## EXERCISE GOAL
Word for word, the data below must be repeated in full; no picture is to be included.

## GIVEN ENTRIES

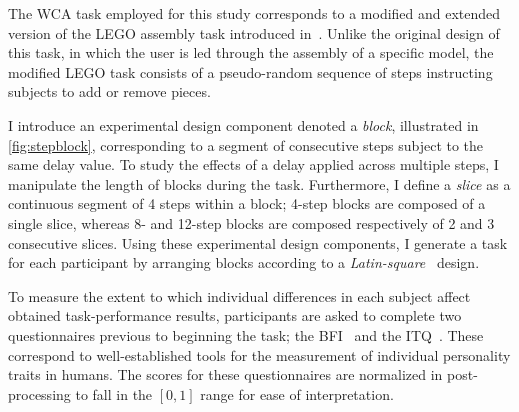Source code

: \medskip
The \gls{WCA} task employed for this study corresponds to a modified and extended version of the LEGO assembly task introduced in~\cite{chen2015early}.
Unlike the original design of this task, in which the user is led through the assembly of a specific model, the modified LEGO task consists of a pseudo-random sequence of steps instructing subjects to add or remove pieces.

I introduce an experimental design component denoted a \emph{block}, illustrated in \cref{fig:stepblock}, corresponding to a segment of consecutive steps subject to the same delay value.
To study the effects of a delay applied across multiple steps, I manipulate the length of blocks during the task. %
Furthermore, I define a \emph{slice} as a continuous segment of \num{4} steps within a block;
\num{4}-step blocks are composed of a single slice, whereas \num{8}- and \num{12}-step blocks are composed respectively of \num{2} and \num{3} consecutive slices.
Using these experimental design components, I generate a task for each participant by arranging blocks according to a \emph{Latin-square}~\cite{keedwell2015latin} design.

To measure the extent to which individual differences in each subject affect obtained task-performance results, participants are asked to complete two questionnaires previous to beginning the task;
the \gls{BFI}~\cite{john1999big} and the \gls{ITQ}~\cite{witmer1998measuring}.
These correspond to well-established tools for the measurement of individual personality traits in humans.
The scores for these questionnaires are normalized in post-processing to fall in the \ensuremath{[0, 1]} range for ease of interpretation.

## RESULT OF THIS EXERCISE
Source code

: \medskip
The \gls{WCA} task employed for this study corresponds to a modified and extended version of the LEGO assembly task introduced in~\cite{chen2015early}.
Unlike the original design of this task, in which the user is led through the assembly of a specific model, the modified LEGO task consists of a pseudo-random sequence of steps instructing subjects to add or remove pieces.

I introduce an experimental design component denoted a \emph{block}, illustrated in \cref{fig:stepblock}, corresponding to a segment of consecutive steps subject to the same delay value.
To study the effects of a delay applied across multiple steps, I manipulate the length of blocks during the task. %
Furthermore, I define a \emph{slice} as a continuous segment of \num{4} steps within a block;
\num{4}-step blocks are composed of a single slice, whereas \num{8}- and \num{12}-step blocks are composed respectively of \num{2} and \num{3} consecutive slices.
Using these experimental design components, I generate a task for each participant by arranging blocks according to a \emph{Latin-square}~\cite{keedwell2015latin} design.

To measure the extent to which individual differences in each subject affect obtained task-performance results, participants are asked to complete two questionnaires previous to beginning the task;
the \gls{BFI}~\cite{john1999big} and the \gls{ITQ}~\cite{witmer1998measuring}.
These correspond to well-established tools for the measurement of individual personality traits in humans.
The scores for these questionnaires are normalized in post-processing to fall in the \ensuremath{[0, 1]} range for ease of interpretation.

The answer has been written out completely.